In this series of 3 blog posts we will explain how OpenJDK project Leyden is helping to improve a specific area of performance where Java has notably lagged behind other languages i.e. application ‘startup’, ‘warmup’, and ‘initial footprint’.

Part 1 explains what those terms mean and why Java faces challenges in matching the behaviour of other languages. It then provides an overview of what Leyden has done to improve startup and warmup in existing JDK releases and what is planned for upcoming releases.

Part 2 describes how to use the new capabilities offered by Leyden and presents test results which show that very significant progress has already been made and is set to continue.

Part 3 provides a more detailed account of how Leyden’s proposed solution operates and presents a first look at tooling that allows you to assess the benefits that result and tune your application to make the most of what Leyden offers.

A Brief History of Java Performance

Java has been one of the most popular programming object-oriented languages for decades. Its success relies heavily on the fact that it offers a portable, managed runtime that makes it easy and safe to resolve many common programming challenges. In particular, Java was the first portable language to make it straightforward for programmers to deliver multi-threaded applications which allocate and manage storage at runtime without risk of invalid memory accesses.

The fact that Java remains popular still surprises some programmers, given that it belongs to the family of dynamic languages that, most notably, includes Lisp, Smalltalk and Self. Dynamic languages allow their code base to be incrementally defined as the program executes. That code base is often implemented using a language-specific virtual machine. Dynamic languages were traditionally executed by interpreting either the source code or an intermediate bytecode derived from the source. This often caused lower performance than native-compiled, non-dynamic languages.

However, modern Java runtimes rely on powerful ‘just-in-time’ (JIT) compilers to translate bytecode to native machine code at runtime. JIT compilation, a technique originally tried in Smalltalk nearly 40 years ago, has improved Java performance by orders of magnitude from the early days of an interpreter-only runtime. The use of runtime execution profiling supports feedback directed optimization and speculative optimization. This has allowed Java JIT compilers to achieve peak performance that far exceeds what can be achieved with programs that are compiled ahead-of-time (AOT).
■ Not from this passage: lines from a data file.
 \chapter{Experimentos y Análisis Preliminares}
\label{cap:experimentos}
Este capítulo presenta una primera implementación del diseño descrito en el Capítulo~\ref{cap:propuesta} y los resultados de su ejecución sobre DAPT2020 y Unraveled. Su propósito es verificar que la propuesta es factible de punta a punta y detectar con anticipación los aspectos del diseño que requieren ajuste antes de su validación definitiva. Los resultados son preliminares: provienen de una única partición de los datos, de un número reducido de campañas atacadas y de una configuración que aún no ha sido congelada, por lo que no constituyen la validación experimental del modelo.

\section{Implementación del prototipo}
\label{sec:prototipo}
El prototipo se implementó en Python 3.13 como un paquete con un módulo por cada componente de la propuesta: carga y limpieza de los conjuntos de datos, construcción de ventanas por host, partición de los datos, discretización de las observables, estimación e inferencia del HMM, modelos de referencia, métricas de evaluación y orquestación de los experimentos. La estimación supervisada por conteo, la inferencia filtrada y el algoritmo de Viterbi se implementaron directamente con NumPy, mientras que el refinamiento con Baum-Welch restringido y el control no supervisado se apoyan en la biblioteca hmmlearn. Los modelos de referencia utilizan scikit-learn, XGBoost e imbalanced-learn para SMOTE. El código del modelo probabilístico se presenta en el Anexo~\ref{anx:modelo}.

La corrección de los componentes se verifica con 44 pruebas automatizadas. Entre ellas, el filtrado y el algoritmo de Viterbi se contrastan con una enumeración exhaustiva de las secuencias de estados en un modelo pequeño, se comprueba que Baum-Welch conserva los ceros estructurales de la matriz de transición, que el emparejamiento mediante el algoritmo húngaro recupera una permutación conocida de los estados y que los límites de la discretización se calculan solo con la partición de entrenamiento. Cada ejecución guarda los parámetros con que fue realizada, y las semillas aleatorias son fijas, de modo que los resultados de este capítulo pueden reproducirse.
Why Java takes time to reach peak performance

The downside of dynamic class loading and JIT compilation is that a Java runtime takes some time to achieve this impressive peak performance.

Image representing the normal flow of a java run, from cold to peak performance as described below

When a new Java application is launched, it is normally a ‘cold start’. Details of all the classes and methods the application needs to use are only available in a compact bytecode representation, stored on disk either in application supplied class files or embedded in the Java platform’s jmod files.The Java Virtual Machine (JVM) has to parse and unwrap this bytecode, constructing its own ‘metadata’ model of the class and method base, one that the interpreter and compiled code can efficiently operate over. It also has to set the base state of each loaded class, running Java ‘static init’ code to populate the class’s static fields, before it can execute any of the class’s methods.
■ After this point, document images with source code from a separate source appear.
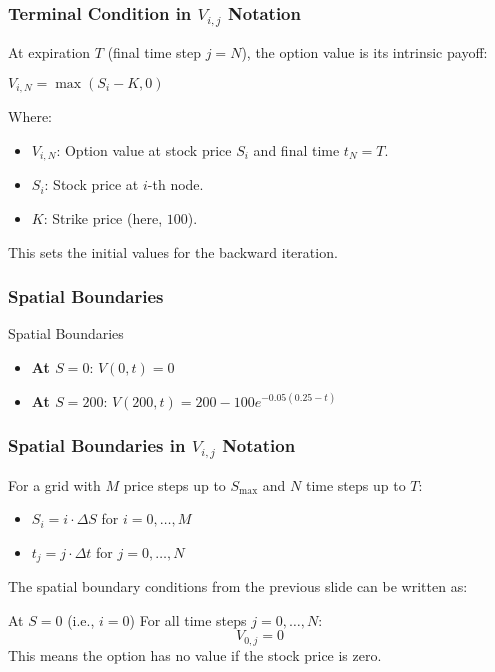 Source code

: \documentclass[aspectratio=169]{beamer}
\begin{document}
\begin{frame}
\frametitle{Terminal Condition in $V_{i,j}$ Notation}
At expiration $T$ (final time step $j=N$), the option value is its intrinsic payoff:

$V_{i,N} = \max(S_i - K, 0)$

Where:
\begin{itemize}
    \item $V_{i,N}$: Option value at stock price $S_i$ and final time $t_N = T$.
    \item $S_i$: Stock price at $i$-th node.
    \item $K$: Strike price (here, $100$).
\end{itemize}
This sets the initial values for the backward iteration.
\end{frame}

\begin{frame}
\frametitle{Spatial Boundaries}
\begin{block}{Spatial Boundaries}
\begin{itemize}
\item \textbf{At $S = 0$}: $V(0, t) = 0$
\item \textbf{At $S = 200$}: $V(200, t) = 200 - 100e^{-0.05(0.25-t)}$
\end{itemize}
\end{block}
\end{frame}

\begin{frame}
\frametitle{Spatial Boundaries in $V_{i,j}$ Notation}
For a grid with $M$ price steps up to $S_{\text{max}}$ and $N$ time steps up to $T$:
\begin{itemize}
    \item $S_i = i \cdot \Delta S$ for $i = 0, \dots, M$
    \item $t_j = j \cdot \Delta t$ for $j = 0, \dots, N$
\end{itemize}

\end{frame}

\begin{frame}
  
The spatial boundary conditions from the previous slide can be written as:
  \begin{block}{At $S = 0$ (i.e., $i=0$)}
For all time steps $j = 0, \dots, N$:
\[V_{0,j} = 0\]
This means the option has no value if the stock price is zero.
\end{block}
\end{frame}
\end{document}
In addition, the JVM has to perform dynamic linkage. When compilation or execution of a Java method first encounters a call (invoke bytecode) or a data access (get/putfield bytecode) the JVM has to link that call or data access site. That involves replacing references to the target class and method/field, which occur as symbol names in the bytecode, with a direct memory reference. This identifies first the target metadata class, and then the target metadata method or field. If the target class has not yet been encountered during execution, this linking step may trigger further bytecode loading, parsing, and class initialization.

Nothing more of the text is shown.